While fielding questions from yet another participant of the session on the long overdue issue of an Advertising Academy for the industry, Babaeko regretted that plans for setting up one has long stayed in the pipeline. “The idea of an Advertising Academy was first mooted when Biodun Shobanjo was the President of the AAAN about twenty years ago, if my facts are correct.  This is long overdue. The fact is that we are waiting for the right time to do this, not realizing that there is never a right time for something like this. We may not be able to build an advertising academy to Harvard standard but then we can start. Though I always want to under promise and over deliver, this is part of my campaign promise.”

Another participant, Olalekan Akinyele suggested that the AAAN should adopt and fund O2 Academy or Orange Academy and some credible academies out there. “Should we start another academy from scratch?” he queried. Steve Babaeko’s response to that is that the AAAN has always supported these academies through various initiatives and support. However, he explained that a new academy in this regard, similar to the AAA in the South African market is necessary to complement efforts of existing academies and boost the supply of talent to the industry.
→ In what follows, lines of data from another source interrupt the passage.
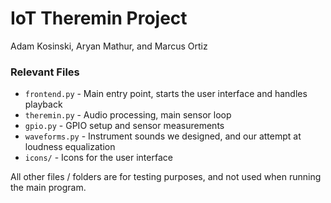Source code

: # IoT Theremin Project

Adam Kosinski, Aryan Mathur, and Marcus Ortiz

### Relevant Files

* `frontend.py` - Main entry point, starts the user interface and handles playback
* `theremin.py` - Audio processing, main sensor loop
* `gpio.py` - GPIO setup and sensor measurements
* `waveforms.py` - Instrument sounds we designed, and our attempt at loudness equalization
* `icons/` - Icons for the user interface

All other files / folders are for testing purposes, and not used when running the main program.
Part of the newly elected President’s agenda is uniting the industry as well as championing women empowerment. Recall, Babaeko began his career in 1995 with MC&A Saatchi & Saatchi where he worked for five years, then to Prima Garnet Ogilvy, where he also worked for another five years. He also spent 7 years at 141 Worldwide, where he worked as creative director before establishing X3M Ideas in 2012.

Today, he heads the Association of Advertising Agencies of Nigeria (AAAN) which was founded in 1973 as a sectoral body within the Nigerian marketing communications landscape and has become a force to be reckoned with both locally and internationally. Formerly known as Association of Advertising Practitioners of Nigeria (AAPN), the Association formally changed its name from Association of Advertising Practitioners of Nigeria (AAPN) to Association of Advertising Agencies of Nigeria (AAAN) on May 1st, 2004 during its 31st AGM/Congress. AAAN is the umbrella body that coordinates and promotes the interest of Advertising Agencies in Nigeria.